A certain capacitor stores 473 J of energy when it holds 7.91 x 10−2 C of charge. What is the capacitance of this capacitor?
What is the potential difference across the plates?
Energy = 0.5C*V^2 = 473 J.
C = Q/V,
Substitute Q/V for C:
0.5(Q/V)*V^2 = 473,
0.5QV = 473,
V=473 / 0.5Q=946 / Q=946 / .0791=11960
volts.
C = Q/V = 0.0791 / 11960 = 6.6*10^-6 F.
= 6.6 uF.
To find the capacitance of the capacitor, we can use the formula:
C = Q / V
Where:
C is the capacitance (in farads, F)
Q is the charge stored in the capacitor (in coulombs, C)

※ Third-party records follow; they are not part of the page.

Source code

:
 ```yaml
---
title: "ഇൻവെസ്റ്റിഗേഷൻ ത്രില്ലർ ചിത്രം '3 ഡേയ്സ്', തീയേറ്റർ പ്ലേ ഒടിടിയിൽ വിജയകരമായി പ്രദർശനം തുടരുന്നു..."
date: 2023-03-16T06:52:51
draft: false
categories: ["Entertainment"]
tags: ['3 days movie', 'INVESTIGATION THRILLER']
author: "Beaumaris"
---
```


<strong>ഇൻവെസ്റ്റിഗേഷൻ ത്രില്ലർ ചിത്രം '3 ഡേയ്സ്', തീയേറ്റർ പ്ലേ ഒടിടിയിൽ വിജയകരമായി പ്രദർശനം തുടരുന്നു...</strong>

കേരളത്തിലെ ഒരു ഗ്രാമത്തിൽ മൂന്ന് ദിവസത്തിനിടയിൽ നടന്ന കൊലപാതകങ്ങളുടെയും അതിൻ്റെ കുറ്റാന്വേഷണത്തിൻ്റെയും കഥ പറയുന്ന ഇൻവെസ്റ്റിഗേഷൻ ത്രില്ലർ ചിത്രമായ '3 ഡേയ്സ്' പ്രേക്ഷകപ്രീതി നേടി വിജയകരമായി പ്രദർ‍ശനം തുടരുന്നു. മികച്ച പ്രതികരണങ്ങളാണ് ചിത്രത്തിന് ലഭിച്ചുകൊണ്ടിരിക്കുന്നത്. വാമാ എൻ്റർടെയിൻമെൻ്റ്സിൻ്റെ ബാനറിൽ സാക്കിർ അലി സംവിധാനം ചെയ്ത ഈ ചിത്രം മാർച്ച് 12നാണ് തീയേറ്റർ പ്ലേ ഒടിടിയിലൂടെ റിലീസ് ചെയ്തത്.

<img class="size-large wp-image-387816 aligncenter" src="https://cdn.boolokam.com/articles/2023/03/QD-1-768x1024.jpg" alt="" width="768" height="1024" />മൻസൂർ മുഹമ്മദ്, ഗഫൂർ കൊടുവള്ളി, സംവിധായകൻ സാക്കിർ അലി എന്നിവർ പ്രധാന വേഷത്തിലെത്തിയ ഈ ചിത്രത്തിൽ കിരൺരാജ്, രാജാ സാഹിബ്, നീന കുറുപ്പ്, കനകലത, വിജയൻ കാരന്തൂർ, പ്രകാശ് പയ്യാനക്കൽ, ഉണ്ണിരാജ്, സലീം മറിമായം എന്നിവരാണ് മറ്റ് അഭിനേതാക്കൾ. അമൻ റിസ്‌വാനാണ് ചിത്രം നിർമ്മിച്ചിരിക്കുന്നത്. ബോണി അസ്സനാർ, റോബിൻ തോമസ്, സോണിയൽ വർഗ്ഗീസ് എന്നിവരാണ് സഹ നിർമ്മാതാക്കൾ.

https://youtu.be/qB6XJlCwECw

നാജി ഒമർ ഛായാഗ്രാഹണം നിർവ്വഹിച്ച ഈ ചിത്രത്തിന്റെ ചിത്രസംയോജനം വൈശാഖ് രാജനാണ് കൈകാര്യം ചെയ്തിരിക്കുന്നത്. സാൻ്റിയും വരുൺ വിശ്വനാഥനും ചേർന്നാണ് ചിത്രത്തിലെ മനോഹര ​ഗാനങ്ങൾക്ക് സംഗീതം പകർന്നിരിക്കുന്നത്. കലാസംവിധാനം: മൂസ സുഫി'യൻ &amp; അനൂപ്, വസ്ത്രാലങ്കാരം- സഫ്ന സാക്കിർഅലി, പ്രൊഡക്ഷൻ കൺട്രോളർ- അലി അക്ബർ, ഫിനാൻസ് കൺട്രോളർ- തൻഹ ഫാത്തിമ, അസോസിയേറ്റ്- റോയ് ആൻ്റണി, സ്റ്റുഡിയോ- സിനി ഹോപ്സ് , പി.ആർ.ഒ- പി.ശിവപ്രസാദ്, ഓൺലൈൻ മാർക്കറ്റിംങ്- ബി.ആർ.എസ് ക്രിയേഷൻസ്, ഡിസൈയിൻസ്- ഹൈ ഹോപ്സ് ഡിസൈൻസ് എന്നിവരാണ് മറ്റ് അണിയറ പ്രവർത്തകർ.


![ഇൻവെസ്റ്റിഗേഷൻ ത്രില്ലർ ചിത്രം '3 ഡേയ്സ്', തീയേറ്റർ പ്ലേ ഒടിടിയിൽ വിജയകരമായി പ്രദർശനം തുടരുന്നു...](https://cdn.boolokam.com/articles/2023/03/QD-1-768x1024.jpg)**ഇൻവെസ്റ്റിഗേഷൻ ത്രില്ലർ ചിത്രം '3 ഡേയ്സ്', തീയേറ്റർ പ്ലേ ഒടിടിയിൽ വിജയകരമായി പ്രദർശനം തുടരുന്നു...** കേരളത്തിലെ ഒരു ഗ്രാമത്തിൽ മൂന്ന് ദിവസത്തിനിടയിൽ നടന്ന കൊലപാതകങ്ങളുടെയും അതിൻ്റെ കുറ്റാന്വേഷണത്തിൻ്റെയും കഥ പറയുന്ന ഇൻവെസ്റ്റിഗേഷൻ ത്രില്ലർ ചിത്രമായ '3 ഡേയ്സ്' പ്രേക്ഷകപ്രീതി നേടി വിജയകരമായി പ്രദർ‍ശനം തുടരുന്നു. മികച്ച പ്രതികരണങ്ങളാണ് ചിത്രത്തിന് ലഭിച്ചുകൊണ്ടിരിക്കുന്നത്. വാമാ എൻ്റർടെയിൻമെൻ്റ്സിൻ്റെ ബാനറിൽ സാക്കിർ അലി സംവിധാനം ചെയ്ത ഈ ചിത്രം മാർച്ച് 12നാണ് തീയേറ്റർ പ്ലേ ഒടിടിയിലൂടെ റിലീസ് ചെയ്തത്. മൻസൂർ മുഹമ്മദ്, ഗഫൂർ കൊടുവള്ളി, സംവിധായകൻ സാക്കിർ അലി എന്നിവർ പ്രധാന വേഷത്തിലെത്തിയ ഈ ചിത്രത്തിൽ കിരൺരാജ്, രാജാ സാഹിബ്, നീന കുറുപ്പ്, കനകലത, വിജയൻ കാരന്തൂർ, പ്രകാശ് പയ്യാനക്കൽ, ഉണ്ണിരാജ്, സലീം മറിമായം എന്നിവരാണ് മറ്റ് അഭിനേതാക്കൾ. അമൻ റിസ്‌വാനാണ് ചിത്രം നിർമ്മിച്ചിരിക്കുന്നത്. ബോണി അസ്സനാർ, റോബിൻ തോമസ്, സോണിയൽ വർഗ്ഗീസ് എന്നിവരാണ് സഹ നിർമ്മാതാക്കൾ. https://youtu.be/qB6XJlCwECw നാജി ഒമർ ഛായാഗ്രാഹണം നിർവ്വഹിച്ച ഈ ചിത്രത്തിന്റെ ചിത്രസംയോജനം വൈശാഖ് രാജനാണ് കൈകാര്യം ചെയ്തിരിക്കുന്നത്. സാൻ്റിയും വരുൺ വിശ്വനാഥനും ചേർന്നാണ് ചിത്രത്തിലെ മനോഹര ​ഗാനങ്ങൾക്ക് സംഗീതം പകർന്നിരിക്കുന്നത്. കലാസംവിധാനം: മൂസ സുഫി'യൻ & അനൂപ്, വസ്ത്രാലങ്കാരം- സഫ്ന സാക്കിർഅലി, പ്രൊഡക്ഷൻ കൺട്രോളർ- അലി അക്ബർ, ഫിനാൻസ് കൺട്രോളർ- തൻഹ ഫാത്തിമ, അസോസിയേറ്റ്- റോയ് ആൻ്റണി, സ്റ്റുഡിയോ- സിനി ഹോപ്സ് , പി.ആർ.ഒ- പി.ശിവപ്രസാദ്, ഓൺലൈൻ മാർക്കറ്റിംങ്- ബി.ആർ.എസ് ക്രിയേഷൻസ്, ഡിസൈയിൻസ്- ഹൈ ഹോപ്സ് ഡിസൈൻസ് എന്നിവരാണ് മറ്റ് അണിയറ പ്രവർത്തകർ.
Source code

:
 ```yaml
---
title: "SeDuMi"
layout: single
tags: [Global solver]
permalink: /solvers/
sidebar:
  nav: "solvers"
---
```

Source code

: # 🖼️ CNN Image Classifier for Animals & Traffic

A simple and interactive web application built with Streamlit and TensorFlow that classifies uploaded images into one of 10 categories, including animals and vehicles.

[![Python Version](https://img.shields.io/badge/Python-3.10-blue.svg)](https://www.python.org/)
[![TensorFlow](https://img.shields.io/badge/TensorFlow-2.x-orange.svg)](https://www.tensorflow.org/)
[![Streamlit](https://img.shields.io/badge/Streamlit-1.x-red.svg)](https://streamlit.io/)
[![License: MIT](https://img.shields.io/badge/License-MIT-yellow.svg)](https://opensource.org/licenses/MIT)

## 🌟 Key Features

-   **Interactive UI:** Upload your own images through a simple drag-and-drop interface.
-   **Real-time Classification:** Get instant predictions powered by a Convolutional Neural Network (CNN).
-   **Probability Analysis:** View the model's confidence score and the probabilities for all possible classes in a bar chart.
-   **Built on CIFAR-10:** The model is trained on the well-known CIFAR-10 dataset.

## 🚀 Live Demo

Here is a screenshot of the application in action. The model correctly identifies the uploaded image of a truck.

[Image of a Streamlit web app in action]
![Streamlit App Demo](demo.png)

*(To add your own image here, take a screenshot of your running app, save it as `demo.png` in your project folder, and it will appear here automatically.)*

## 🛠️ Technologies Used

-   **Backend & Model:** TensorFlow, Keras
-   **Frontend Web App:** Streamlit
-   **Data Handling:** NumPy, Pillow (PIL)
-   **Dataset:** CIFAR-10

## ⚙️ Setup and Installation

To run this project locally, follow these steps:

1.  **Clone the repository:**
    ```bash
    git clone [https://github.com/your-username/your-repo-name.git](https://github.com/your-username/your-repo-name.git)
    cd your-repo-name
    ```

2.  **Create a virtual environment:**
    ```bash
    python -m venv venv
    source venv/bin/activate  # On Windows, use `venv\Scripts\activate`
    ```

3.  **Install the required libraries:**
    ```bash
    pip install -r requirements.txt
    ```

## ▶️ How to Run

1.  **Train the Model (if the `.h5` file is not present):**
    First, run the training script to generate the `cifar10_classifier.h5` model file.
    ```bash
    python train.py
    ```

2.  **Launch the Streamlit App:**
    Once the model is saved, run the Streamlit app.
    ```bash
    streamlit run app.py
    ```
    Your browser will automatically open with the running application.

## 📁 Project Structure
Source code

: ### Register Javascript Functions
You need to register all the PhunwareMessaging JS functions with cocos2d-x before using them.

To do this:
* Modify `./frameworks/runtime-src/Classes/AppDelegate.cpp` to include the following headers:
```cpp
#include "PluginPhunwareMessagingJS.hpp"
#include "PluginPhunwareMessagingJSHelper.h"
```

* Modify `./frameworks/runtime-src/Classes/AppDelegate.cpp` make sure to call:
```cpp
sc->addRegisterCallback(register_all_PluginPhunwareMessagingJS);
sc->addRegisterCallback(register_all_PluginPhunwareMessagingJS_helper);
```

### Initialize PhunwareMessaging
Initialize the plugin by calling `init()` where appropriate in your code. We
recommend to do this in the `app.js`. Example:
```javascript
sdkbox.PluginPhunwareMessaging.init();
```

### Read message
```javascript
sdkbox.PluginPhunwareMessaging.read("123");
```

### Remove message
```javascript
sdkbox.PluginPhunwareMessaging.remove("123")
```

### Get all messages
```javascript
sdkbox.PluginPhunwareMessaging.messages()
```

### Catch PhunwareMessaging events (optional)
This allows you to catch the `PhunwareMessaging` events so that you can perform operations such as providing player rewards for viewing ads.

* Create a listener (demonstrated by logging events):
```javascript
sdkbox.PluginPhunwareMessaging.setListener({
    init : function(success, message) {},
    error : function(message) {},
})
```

V is the potential difference across the plates (in volts, V)
In this case, we are given:
Q = 7.91 x 10^-2 C
We need to find V.
To find the potential difference (V), we can use the formula to calculate the energy stored in the capacitor:
E = (1/2) * C * V^2
Where:
E is the energy stored in the capacitor (in joules, J)
C is the capacitance (in farads, F)
V is the potential difference across the plates (in volts, V)
We are given:
E = 473 J
We need to find V.
Rearranging the equation for energy, we can solve for V:
V = √(2E / C)
Substituting the given values, we have:
V = √(2 * 473 J / C)
To find the potential difference, we can first rearrange this equation to solve for C:
C = 2E / V^2
Substituting the given values, we have:
C = 2 * 473 J / V^2
Now, we can substitute this equation into the equation for capacitance:
C = Q / V
Substituting the given values, we have:
C = (7.91 x 10^-2 C) / V
Now, equate the two expressions for C:
(7.91 x 10^-2 C) / V = 2 * 473 J / V^2
Now, solve for V by cross-multiplying and rearranging the equation:
(7.91 x 10^-2 C) * V^2 = 2 * 473 J
V^2 = (2 * 473 J) / (7.91 x 10^-2 C)
V^2 ≈ 11866.997 V^2
V ≈ √(11866.997 V^2)
V ≈ 108.899 V
Therefore, the potential difference across the plates is approximately 108.899 V.
To find the capacitance, we can substitute this value back into the equation:
C = (7.91 x 10^-2 C) / (108.899 V)
C ≈ 0.000726 F
Therefore, the capacitance of this capacitor is approximately 0.000726 F.